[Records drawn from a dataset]
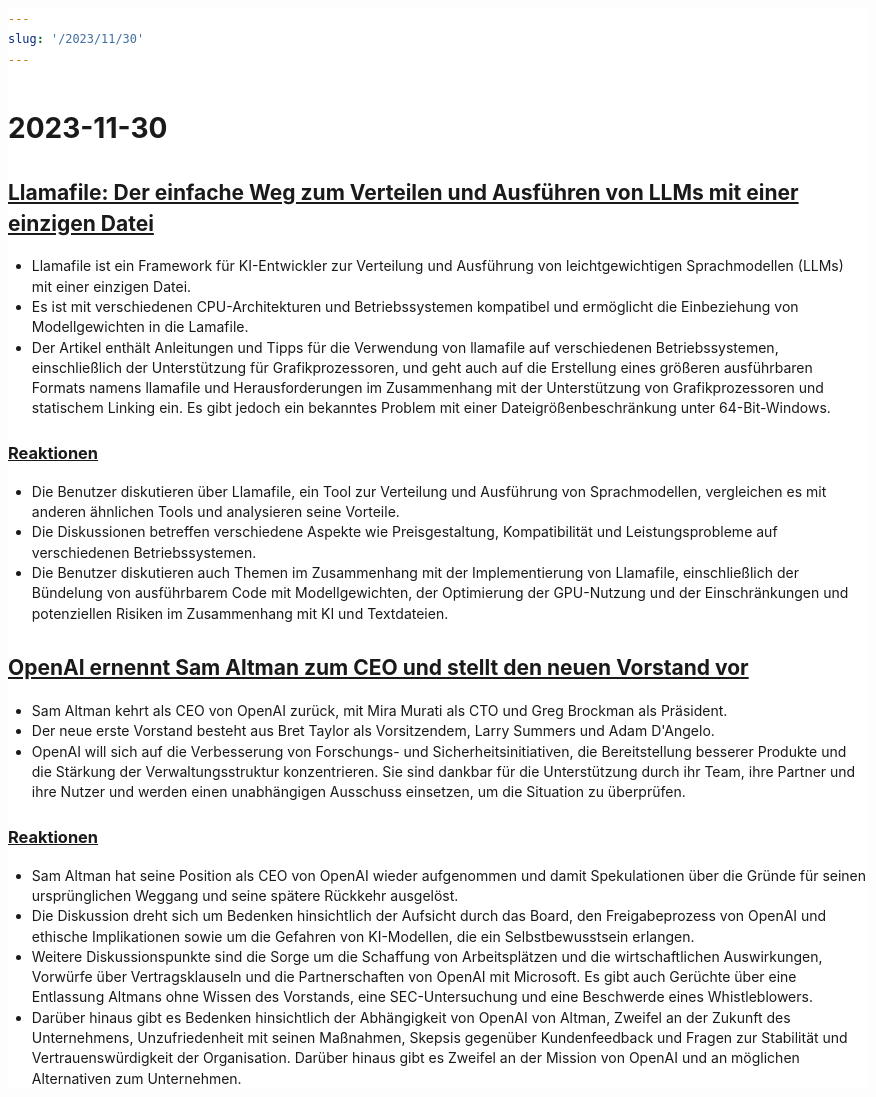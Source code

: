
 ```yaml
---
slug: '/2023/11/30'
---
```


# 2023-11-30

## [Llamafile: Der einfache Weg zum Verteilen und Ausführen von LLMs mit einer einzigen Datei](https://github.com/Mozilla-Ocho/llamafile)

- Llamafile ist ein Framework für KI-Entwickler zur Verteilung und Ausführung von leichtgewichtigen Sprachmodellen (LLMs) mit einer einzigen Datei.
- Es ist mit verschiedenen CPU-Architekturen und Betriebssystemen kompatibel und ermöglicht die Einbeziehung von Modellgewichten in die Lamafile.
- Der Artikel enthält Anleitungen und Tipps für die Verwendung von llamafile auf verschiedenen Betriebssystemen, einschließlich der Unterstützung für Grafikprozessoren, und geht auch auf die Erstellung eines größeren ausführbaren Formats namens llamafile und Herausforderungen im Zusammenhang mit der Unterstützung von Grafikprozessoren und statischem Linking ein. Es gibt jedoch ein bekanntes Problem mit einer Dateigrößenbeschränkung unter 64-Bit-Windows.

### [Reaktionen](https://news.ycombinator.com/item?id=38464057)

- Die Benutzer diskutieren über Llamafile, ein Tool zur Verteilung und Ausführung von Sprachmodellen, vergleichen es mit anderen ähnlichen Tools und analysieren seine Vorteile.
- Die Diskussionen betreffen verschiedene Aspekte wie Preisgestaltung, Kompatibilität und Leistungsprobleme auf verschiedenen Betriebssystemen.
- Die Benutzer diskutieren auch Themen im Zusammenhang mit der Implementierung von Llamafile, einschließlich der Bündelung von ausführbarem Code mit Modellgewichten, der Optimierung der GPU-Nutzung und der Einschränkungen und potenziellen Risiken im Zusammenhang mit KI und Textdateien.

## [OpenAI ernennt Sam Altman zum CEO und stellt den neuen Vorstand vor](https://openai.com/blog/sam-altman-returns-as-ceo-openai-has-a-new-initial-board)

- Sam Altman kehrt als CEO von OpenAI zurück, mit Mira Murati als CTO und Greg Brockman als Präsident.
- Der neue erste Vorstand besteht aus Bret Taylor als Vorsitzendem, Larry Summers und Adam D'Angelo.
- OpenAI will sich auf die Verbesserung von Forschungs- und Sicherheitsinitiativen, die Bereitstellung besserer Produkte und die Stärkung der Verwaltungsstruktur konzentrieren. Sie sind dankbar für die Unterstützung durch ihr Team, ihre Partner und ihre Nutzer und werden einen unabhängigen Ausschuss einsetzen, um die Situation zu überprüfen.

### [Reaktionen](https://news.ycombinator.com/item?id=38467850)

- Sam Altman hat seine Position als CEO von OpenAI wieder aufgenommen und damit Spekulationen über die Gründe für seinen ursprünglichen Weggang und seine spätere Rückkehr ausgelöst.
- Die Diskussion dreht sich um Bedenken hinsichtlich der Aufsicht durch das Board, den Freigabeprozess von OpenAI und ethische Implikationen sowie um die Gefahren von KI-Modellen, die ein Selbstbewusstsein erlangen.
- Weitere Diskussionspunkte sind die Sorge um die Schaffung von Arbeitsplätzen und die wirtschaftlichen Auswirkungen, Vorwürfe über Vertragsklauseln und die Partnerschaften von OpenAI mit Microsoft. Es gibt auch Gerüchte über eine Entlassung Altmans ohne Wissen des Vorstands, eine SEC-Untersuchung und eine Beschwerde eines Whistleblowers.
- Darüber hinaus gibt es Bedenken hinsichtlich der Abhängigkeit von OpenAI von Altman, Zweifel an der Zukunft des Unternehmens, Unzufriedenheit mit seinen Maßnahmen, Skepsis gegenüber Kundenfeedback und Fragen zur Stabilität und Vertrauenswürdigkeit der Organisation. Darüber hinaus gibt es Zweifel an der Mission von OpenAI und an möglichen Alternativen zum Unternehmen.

Task: The range runs from the line above containing "- Die Diskussion dreht" to the line containing "- Weitere Diskussionspunkte", inclusive. Restate those lines word for word and no others.

Completed exercise:
- Die Diskussion dreht sich um Bedenken hinsichtlich der Aufsicht durch das Board, den Freigabeprozess von OpenAI und ethische Implikationen sowie um die Gefahren von KI-Modellen, die ein Selbstbewusstsein erlangen.
- Weitere Diskussionspunkte sind die Sorge um die Schaffung von Arbeitsplätzen und die wirtschaftlichen Auswirkungen, Vorwürfe über Vertragsklauseln und die Partnerschaften von OpenAI mit Microsoft. Es gibt auch Gerüchte über eine Entlassung Altmans ohne Wissen des Vorstands, eine SEC-Untersuchung und eine Beschwerde eines Whistleblowers.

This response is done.